As he has discussed before, LaTourette said his major issues are changing how the NJDEP thinks about the future, it’s true role with the environment, climate change, and environmental justice – a major initiative of the Murphy administration.

Notably, the commissioner said he spends the least amount of time addressing site remediation. NJDEP officials continually praise the success of the Site Remediation Program and LSRPs. LaTourette advised LSRPs to consider the resilience of their remediation solutions against a hotter, wetter future that is more prone to flooding.

The commissioner also said site remediation “for the most part” would not be impacted by environmental justice concerns. An existing remediation site could be a factor against siting a future facility covered by the proposed new environmental justice rules, he said. The rules, N.J.A.C. 7:1C, are open for public comment until September 2022, he said. But whether or how to clean a contaminated site would not be impacted by the law, he said.

Below are excerpts from his June 15, 2022 speech to the LSRPA.

The Role of the NJDEP

“I thought I really knew the DEP, like really well, and turns out that I really knew a lot about some pieces of it, but I didn't really know it. In fact, I think the name - Department of Environmental Protection - is probably the wrong one. Because it's not really what we do. We don't protect the environment, for the environment’s sake, we protect the environment for the sake of people.”

“The reason that we protect our environment is because every single natural resource is doing something for us. Doing something for the public that in most instances the public would otherwise have to pay for.”

“We can build water treatment plants at exorbitant costs to replace the degraded wetlands that would have cleaned that water for free. … Or maybe we have to build the flood wall where that forest was that once protected that community you live in from flooding that's getting worse.”

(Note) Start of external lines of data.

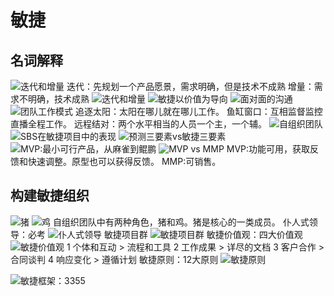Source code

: # 敏捷
## 名词解释
![迭代和增量](image-120.png)
迭代：先规划一个产品愿景，需求明确，但是技术不成熟
增量：需求不明确，技术成熟
![迭代和增量](image-121.png)
![敏捷以价值为导向](image-122.png)
![面对面的沟通](image-123.png)
![团队工作模式](image-124.png)
追逐太阳：太阳在哪儿就在哪儿工作。
鱼缸窗口：互相监督监控直播全程工作。
远程结对：两个水平相当的人员一个主，一个辅。
![自组织团队](image-125.png)
![SBS在敏捷项目中的表现](image-126.png)
![预测三要素vs敏捷三要素](image-127.png)
![MVP:最小可行产品，从麻雀到鲲鹏](image-128.png)
![MVP vs MMP](image-129.png)
MVP:功能可用，获取反馈和快速调整。原型也可以获得反馈。
MMP:可销售。
## 构建敏捷组织
![猪](image-130.png)
![鸡](image-131.png)
自组织团队中有两种角色，猪和鸡。猪是核心的一类成员。
仆人式领导：必考
![仆人式领导](image-132.png)
敏捷项目群
![敏捷项目群](image-133.png)
敏捷价值观：四大价值观
![敏捷价值观](image-134.png)
1 个体和互动 > 流程和工具
2 工作成果 > 详尽的文档
3 客户合作 > 合同谈判
4 响应变化 > 遵循计划
敏捷原则：12大原则
![敏捷原则](image-135.png)

![敏捷框架：3355](image-136.png)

“One of my biggest jobs every year is stewarding a billion dollars worth of infrastructure development, one of the biggest parts of my job, and I spend way more time with that than I ever do in the site remediation realm. I probably spend, in my role, the least amount of time in the site remediation realm.”

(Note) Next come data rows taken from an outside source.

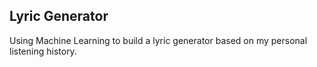 ## Lyric Generator
Using Machine Learning to build a lyric generator based on my personal listening history.  

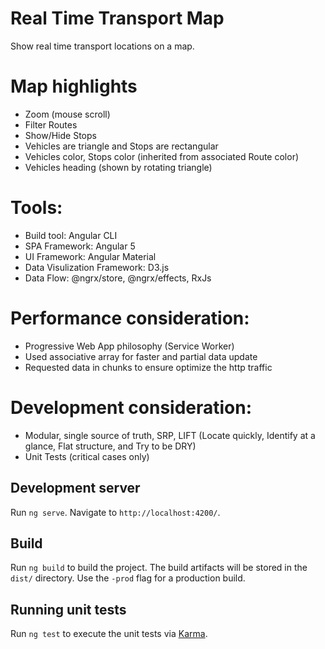 # Real Time Transport Map
Show real time transport locations on a map.

# Map highlights
 - Zoom (mouse scroll)
 - Filter Routes
 - Show/Hide Stops
 - Vehicles are triangle and Stops are rectangular
 - Vehicles color, Stops color (inherited from associated Route color)
 - Vehicles heading (shown by rotating triangle)

# Tools:
 - Build tool: Angular CLI
 - SPA Framework: Angular 5
 - UI Framework: Angular Material
 - Data Visulization Framework: D3.js
 - Data Flow: @ngrx/store, @ngrx/effects, RxJs

# Performance consideration:
 - Progressive Web App philosophy (Service Worker)
 - Used associative array for faster and partial data update
 - Requested data in chunks to ensure optimize the http traffic

# Development consideration:
 - Modular, single source of truth, SRP, LIFT (Locate quickly, Identify at a glance, Flat structure, and Try to be DRY)
 - Unit Tests (critical cases only)

## Development server

Run `ng serve`. Navigate to `http://localhost:4200/`.

## Build

Run `ng build` to build the project. The build artifacts will be stored in the `dist/` directory. Use the `-prod` flag for a production build.

## Running unit tests

Run `ng test` to execute the unit tests via [Karma](https://karma-runner.github.io).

“One of the things that is always striking to me is that we are seeking consistently to manage that legacy thing. Whether it is the contaminated site, or the old infrastructure that delivers our drinking water, whether it is that endangered species that we hope to recover or the lost habitat that we want to restore. We're always seeking to manage to the past. And to my mind, that is a deeply problematic way to govern. And one of my biggest priorities is making the DEP more future forward focused.”

Climate Change

“The science is in. No reasonable scientists question it; there's plenty of unreasonable ones that do. And it's shocking that we still must manage for that misinformation, or disinformation. But we need to begin looking at ourselves internally at the department and ask the difficult question of how do we take a regulatory environment that grew up in the 1970s and make it focus more on the future?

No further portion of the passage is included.